What lines of the data below hold the string "http"? Copy each one out.

DATA LISTING —

_____

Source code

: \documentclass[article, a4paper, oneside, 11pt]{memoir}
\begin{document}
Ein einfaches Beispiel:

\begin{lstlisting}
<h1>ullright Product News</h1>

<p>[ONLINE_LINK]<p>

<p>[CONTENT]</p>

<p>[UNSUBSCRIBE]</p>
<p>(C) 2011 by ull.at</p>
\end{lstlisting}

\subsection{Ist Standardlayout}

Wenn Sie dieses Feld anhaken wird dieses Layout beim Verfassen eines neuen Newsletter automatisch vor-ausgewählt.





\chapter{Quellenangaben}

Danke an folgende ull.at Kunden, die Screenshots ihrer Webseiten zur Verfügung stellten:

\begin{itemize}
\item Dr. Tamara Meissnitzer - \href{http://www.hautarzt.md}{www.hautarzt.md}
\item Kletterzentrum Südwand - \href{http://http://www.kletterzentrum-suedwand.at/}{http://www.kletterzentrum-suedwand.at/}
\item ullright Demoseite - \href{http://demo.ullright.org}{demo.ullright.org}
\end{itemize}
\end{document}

_____

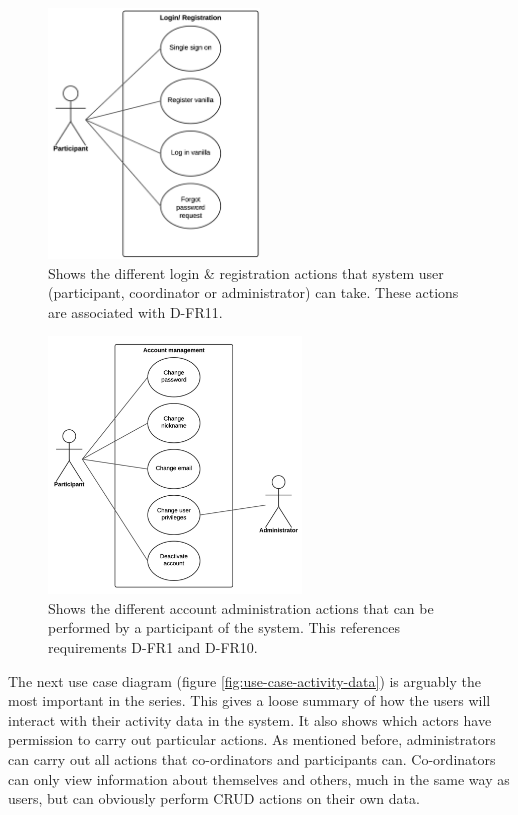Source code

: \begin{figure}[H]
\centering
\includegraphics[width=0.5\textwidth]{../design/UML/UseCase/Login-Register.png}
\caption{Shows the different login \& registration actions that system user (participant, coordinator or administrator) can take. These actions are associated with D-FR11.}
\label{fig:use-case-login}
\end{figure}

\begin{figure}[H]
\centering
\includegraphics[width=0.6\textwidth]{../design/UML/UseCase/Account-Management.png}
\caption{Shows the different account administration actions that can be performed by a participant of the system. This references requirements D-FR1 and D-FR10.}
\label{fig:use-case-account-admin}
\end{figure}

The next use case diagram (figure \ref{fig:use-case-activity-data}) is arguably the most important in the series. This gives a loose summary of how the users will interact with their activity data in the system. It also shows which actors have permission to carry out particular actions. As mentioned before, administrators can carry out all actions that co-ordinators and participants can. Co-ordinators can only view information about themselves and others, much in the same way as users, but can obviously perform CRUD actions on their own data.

_____

SOLVED PROBLEM —
\item Dr. Tamara Meissnitzer - \href{http://www.hautarzt.md}{www.hautarzt.md}
\item Kletterzentrum Südwand - \href{http://http://www.kletterzentrum-suedwand.at/}{http://www.kletterzentrum-suedwand.at/}
\item ullright Demoseite - \href{http://demo.ullright.org}{demo.ullright.org}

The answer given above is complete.